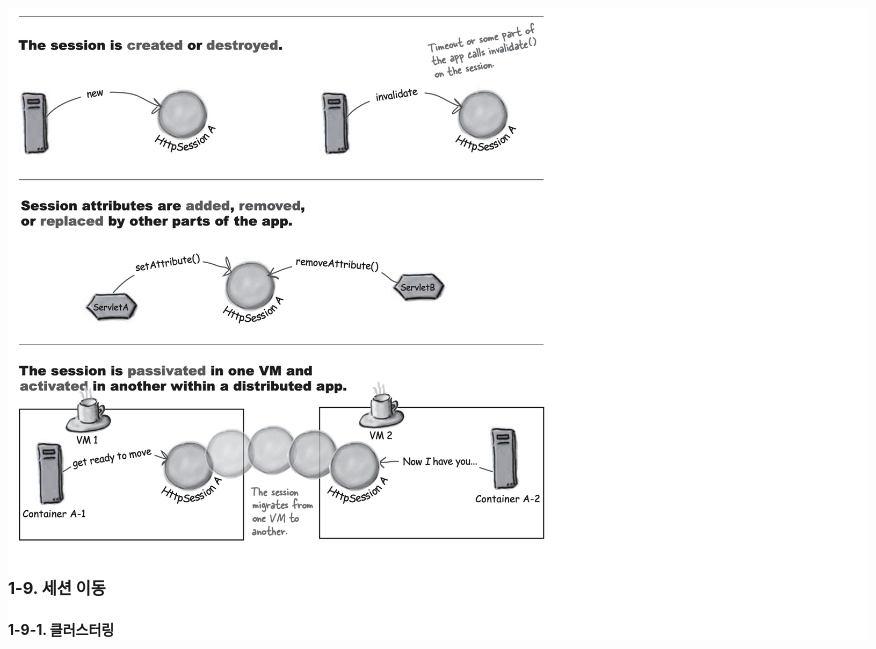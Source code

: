 <img src="./image/image-20200710155153853.png" width="550" />





### 1-9. 세션 이동



#### 1-9-1. 클러스터링
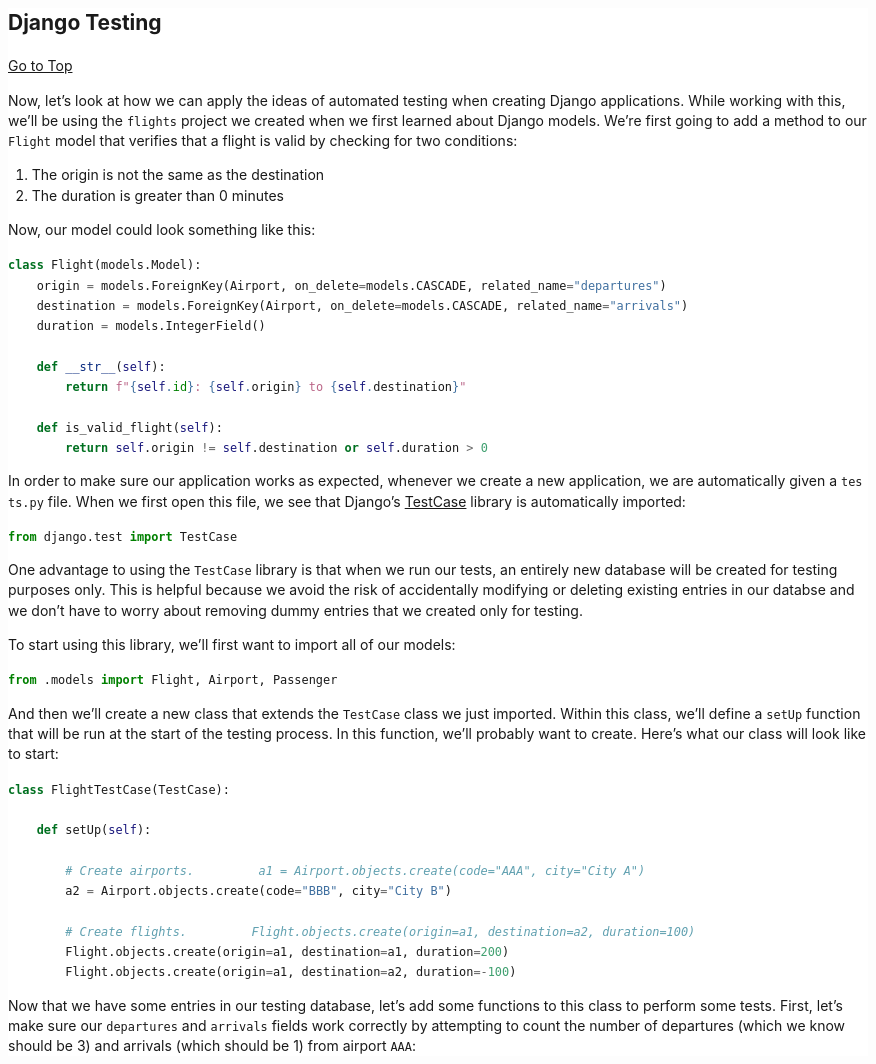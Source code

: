 
## Django Testing
[Go to Top](#lecture-7)

Now, let’s look at how we can apply the ideas of automated testing when creating Django applications. While working with this, we’ll be using the `flights` project we created when we first learned about Django models. We’re first going to add a method to our `Flight` model that verifies that a flight is valid by checking for two conditions:

1.  The origin is not the same as the destination
1.  The duration is greater than 0 minutes


Now, our model could look something like this:

```py
class Flight(models.Model):
    origin = models.ForeignKey(Airport, on_delete=models.CASCADE, related_name="departures")
    destination = models.ForeignKey(Airport, on_delete=models.CASCADE, related_name="arrivals")
    duration = models.IntegerField()

    def __str__(self):
        return f"{self.id}: {self.origin} to {self.destination}"

    def is_valid_flight(self):
        return self.origin != self.destination or self.duration > 0
```

In order to make sure our application works as expected, whenever we create a new application, we are automatically given a `tests.py` file. When we first open this file, we see that Django’s [TestCase](https://docs.djangoproject.com/en/3.0/topics/testing/overview/) library is automatically imported:

```py
from django.test import TestCase
```

One advantage to using the `TestCase` library is that when we run our tests, an entirely new database will be created for testing purposes only. This is helpful because we avoid the risk of accidentally modifying or deleting existing entries in our databse and we don’t have to worry about removing dummy entries that we created only for testing.

To start using this library, we’ll first want to import all of our models:

```py
from .models import Flight, Airport, Passenger
```

And then we’ll create a new class that extends the `TestCase` class we just imported. Within this class, we’ll define a `setUp` function that will be run at the start of the testing process. In this function, we’ll probably want to create. Here’s what our class will look like to start:

```py
class FlightTestCase(TestCase):

    def setUp(self):

        # Create airports.         a1 = Airport.objects.create(code="AAA", city="City A")
        a2 = Airport.objects.create(code="BBB", city="City B")

        # Create flights.         Flight.objects.create(origin=a1, destination=a2, duration=100)
        Flight.objects.create(origin=a1, destination=a1, duration=200)
        Flight.objects.create(origin=a1, destination=a2, duration=-100)
```
Now that we have some entries in our testing database, let’s add some functions to this class to perform some tests. First, let’s make sure our `departures` and `arrivals` fields work correctly by attempting to count the number of departures (which we know should be 3) and arrivals (which should be 1) from airport `AAA`:
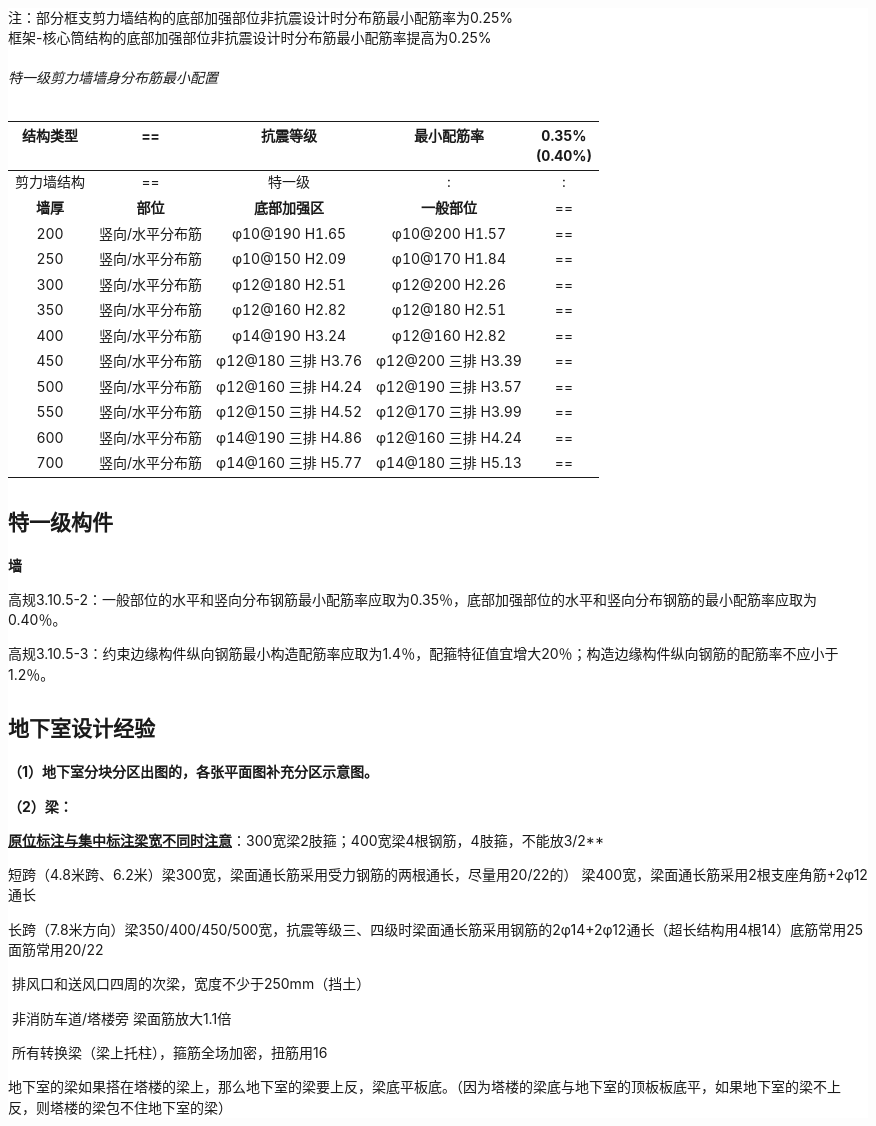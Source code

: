 
注：部分框支剪力墙结构的底部加强部位非抗震设计时分布筋最小配筋率为0.25%<br/>		框架-核心筒结构的底部加强部位非抗震设计时分布筋最小配筋率提高为0.25%

###### 特一级剪力墙墙身分布筋最小配置

|  结构类型  |       ==        |      抗震等级      |     最小配筋率     | 0.35%<br/>(0.40%) |
| :--------: | :-------------: | :----------------: | :----------------: | :---------------: |
| 剪力墙结构 |       ==        |       特一级       |         :          |         :         |
|  **墙厚**  |    **部位**     |   **底部加强区**   |    **一般部位**    |        ==         |
|    200     | 竖向/水平分布筋 |   φ10@190 H1.65    |   φ10@200 H1.57    |        ==         |
|    250     | 竖向/水平分布筋 |   φ10@150 H2.09    |   φ10@170 H1.84    |        ==         |
|    300     | 竖向/水平分布筋 |   φ12@180 H2.51    |   φ12@200 H2.26    |        ==         |
|    350     | 竖向/水平分布筋 |   φ12@160 H2.82    |   φ12@180 H2.51    |        ==         |
|    400     | 竖向/水平分布筋 |   φ14@190 H3.24    |   φ12@160 H2.82    |        ==         |
|    450     | 竖向/水平分布筋 | φ12@180 三排 H3.76 | φ12@200 三排 H3.39 |        ==         |
|    500     | 竖向/水平分布筋 | φ12@160 三排 H4.24 | φ12@190 三排 H3.57 |        ==         |
|    550     | 竖向/水平分布筋 | φ12@150 三排 H4.52 | φ12@170 三排 H3.99 |        ==         |
|    600     | 竖向/水平分布筋 | φ14@190 三排 H4.86 | φ12@160 三排 H4.24 |        ==         |
|    700     | 竖向/水平分布筋 | φ14@160 三排 H5.77 | φ14@180 三排 H5.13 |        ==         |

## 特一级构件

**墙**

高规3.10.5-2：一般部位的水平和竖向分布钢筋最小配筋率应取为0.35％，底部加强部位的水平和竖向分布钢筋的最小配筋率应取为0.40％。

高规3.10.5-3：约束边缘构件纵向钢筋最小构造配筋率应取为1.4％，配箍特征值宜增大20％；构造边缘构件纵向钢筋的配筋率不应小于1.2％。

## 地下室设计经验

**（1）地下室分块分区出图的，各张平面图补充分区示意图。**

**（2）梁：**

​		**<u>原位标注与集中标注梁宽不同时注意</u>**：300宽梁2肢箍；400宽梁4根钢筋，4肢箍，不能放3/2**

​		短跨（4.8米跨、6.2米）梁300宽，梁面通长筋采用受力钢筋的两根通长，尽量用20/22的）	梁400宽，梁面通长筋采用2根支座角筋+2φ12通长

​		长跨（7.8米方向）梁350/400/450/500宽，抗震等级三、四级时梁面通长筋采用钢筋的2φ14+2φ12通长（超长结构用4根14）底筋常用25 面筋常用20/22 	

​		排风口和送风口四周的次梁，宽度不少于250mm（挡土）

​		非消防车道/塔楼旁 梁面筋放大1.1倍

​		所有转换梁（梁上托柱），箍筋全场加密，扭筋用16

​		地下室的梁如果搭在塔楼的梁上，那么地下室的梁要上反，梁底平板底。（因为塔楼的梁底与地下室的顶板板底平，如果地下室的梁不上反，则塔楼的梁包不住地下室的梁）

- [WHAT IS NEEDED]
Filter the records for the string "CASCADE" and copy every line that holds it.

- [RESPONSE AREA]
    origin = models.ForeignKey(Airport, on_delete=models.CASCADE, related_name="departures")
    destination = models.ForeignKey(Airport, on_delete=models.CASCADE, related_name="arrivals")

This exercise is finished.